Source texts of formatted documents
===============

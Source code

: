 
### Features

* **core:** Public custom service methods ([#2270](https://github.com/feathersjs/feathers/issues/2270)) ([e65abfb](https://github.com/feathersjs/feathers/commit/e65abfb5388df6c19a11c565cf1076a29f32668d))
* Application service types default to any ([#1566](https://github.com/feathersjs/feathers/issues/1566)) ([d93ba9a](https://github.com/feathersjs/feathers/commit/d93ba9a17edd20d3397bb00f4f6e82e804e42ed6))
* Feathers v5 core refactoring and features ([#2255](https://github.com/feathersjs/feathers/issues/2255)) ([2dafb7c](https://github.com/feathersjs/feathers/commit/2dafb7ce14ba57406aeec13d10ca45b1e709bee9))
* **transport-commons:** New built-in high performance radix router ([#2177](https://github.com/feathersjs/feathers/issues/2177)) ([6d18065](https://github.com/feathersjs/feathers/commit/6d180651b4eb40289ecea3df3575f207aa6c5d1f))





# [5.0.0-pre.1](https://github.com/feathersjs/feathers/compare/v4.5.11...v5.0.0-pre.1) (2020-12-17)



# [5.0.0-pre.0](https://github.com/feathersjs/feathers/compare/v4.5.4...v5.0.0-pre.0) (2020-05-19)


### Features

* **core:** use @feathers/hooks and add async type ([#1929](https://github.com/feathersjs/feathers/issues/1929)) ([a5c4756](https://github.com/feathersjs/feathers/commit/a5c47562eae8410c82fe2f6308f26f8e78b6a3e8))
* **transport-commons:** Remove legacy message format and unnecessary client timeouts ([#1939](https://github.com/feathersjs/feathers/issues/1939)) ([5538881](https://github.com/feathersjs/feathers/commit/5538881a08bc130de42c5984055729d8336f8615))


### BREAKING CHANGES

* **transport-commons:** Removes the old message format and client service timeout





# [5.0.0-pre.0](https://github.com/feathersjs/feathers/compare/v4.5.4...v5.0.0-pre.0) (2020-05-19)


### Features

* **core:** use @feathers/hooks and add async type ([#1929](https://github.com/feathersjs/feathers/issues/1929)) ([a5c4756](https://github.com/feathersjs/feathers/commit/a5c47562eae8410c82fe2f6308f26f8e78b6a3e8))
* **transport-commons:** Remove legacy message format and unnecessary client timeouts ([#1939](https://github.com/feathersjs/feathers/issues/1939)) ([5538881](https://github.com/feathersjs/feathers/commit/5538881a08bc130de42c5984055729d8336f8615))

===============

> EXERCISE REQUIREMENTS
All entries above are to be transcribed verbatim.

> ANSWER BOX
Source code

: 
### Features

* **core:** Public custom service methods ([#2270](https://github.com/feathersjs/feathers/issues/2270)) ([e65abfb](https://github.com/feathersjs/feathers/commit/e65abfb5388df6c19a11c565cf1076a29f32668d))
* Application service types default to any ([#1566](https://github.com/feathersjs/feathers/issues/1566)) ([d93ba9a](https://github.com/feathersjs/feathers/commit/d93ba9a17edd20d3397bb00f4f6e82e804e42ed6))
* Feathers v5 core refactoring and features ([#2255](https://github.com/feathersjs/feathers/issues/2255)) ([2dafb7c](https://github.com/feathersjs/feathers/commit/2dafb7ce14ba57406aeec13d10ca45b1e709bee9))
* **transport-commons:** New built-in high performance radix router ([#2177](https://github.com/feathersjs/feathers/issues/2177)) ([6d18065](https://github.com/feathersjs/feathers/commit/6d180651b4eb40289ecea3df3575f207aa6c5d1f))





# [5.0.0-pre.1](https://github.com/feathersjs/feathers/compare/v4.5.11...v5.0.0-pre.1) (2020-12-17)



# [5.0.0-pre.0](https://github.com/feathersjs/feathers/compare/v4.5.4...v5.0.0-pre.0) (2020-05-19)


### Features

* **core:** use @feathers/hooks and add async type ([#1929](https://github.com/feathersjs/feathers/issues/1929)) ([a5c4756](https://github.com/feathersjs/feathers/commit/a5c47562eae8410c82fe2f6308f26f8e78b6a3e8))
* **transport-commons:** Remove legacy message format and unnecessary client timeouts ([#1939](https://github.com/feathersjs/feathers/issues/1939)) ([5538881](https://github.com/feathersjs/feathers/commit/5538881a08bc130de42c5984055729d8336f8615))


### BREAKING CHANGES

* **transport-commons:** Removes the old message format and client service timeout





# [5.0.0-pre.0](https://github.com/feathersjs/feathers/compare/v4.5.4...v5.0.0-pre.0) (2020-05-19)


### Features

* **core:** use @feathers/hooks and add async type ([#1929](https://github.com/feathersjs/feathers/issues/1929)) ([a5c4756](https://github.com/feathersjs/feathers/commit/a5c47562eae8410c82fe2f6308f26f8e78b6a3e8))
* **transport-commons:** Remove legacy message format and unnecessary client timeouts ([#1939](https://github.com/feathersjs/feathers/issues/1939)) ([5538881](https://github.com/feathersjs/feathers/commit/5538881a08bc130de42c5984055729d8336f8615))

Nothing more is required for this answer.